Beginning in 2018 under a Schoolhouse Educational Services contract, researchers developed an alternative cognitive measure aimed at assessing practical, concrete problem-solving rather than abstract reasoning. The initial version, the Romstad Assessment of Informal Nonverbal Reasoning (RAINR), showed balanced performance across diverse groups, suggesting it tapped a form of reasoning not captured by traditional intelligence tests. A 2019 analysis refined the construct—renamed contextual reasoning—and led to the updated Assessment of Nonverbal Contextual Reasoning (ANCR), with subtests revised or removed and the format converted to a fully digital platform to reduce memory demands and improve consistency.

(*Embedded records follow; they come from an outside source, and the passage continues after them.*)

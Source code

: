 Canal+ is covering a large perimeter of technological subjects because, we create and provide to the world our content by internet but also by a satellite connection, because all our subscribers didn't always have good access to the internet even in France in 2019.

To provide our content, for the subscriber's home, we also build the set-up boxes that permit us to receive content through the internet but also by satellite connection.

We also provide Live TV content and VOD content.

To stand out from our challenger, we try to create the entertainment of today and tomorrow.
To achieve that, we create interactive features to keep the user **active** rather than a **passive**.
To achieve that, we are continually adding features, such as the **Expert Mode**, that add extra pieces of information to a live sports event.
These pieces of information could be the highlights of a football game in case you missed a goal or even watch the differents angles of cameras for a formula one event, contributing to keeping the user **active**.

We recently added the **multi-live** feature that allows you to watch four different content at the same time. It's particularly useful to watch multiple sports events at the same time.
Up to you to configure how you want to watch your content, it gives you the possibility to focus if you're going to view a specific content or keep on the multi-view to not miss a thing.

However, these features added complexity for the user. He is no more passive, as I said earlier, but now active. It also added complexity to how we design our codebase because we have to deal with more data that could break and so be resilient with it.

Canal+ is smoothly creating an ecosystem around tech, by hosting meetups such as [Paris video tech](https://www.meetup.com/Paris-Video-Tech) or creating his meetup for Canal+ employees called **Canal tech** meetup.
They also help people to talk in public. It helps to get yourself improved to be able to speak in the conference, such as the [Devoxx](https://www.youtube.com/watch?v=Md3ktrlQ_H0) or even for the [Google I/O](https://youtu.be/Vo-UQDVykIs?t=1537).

When COVID-19 halted in-person testing in 2020, the digital format enabled remote administration, and additional data collection across states confirmed earlier findings, supporting contextual reasoning as a culturally equitable construct and the ANCR as a valid way to measure it.
In Conclusion
Since its inception, the Assessment of Nonverbal Contextual Reasoning has consistently fulfilled its intended purpose. Although its development spanned seven years, the need for such a tool has existed for decades—predating many current assessment practices. As Dr. Helaine Marshall of Long Island University notes, practitioners often become attached to familiar methods and theoretical frameworks, unintentionally adopting “paradigm blinders” that limit recognition of alternative constructs or practices that may better serve diverse learners. These blinders obscured contextual reasoning, despite its relevance and visibility within everyday problem-solving. Removing these constraints enabled the identification of contextual reasoning and the subsequent development of the ANCR—a measure that produces equitable, balanced results without the need for qualification, apology, or interpretive justification.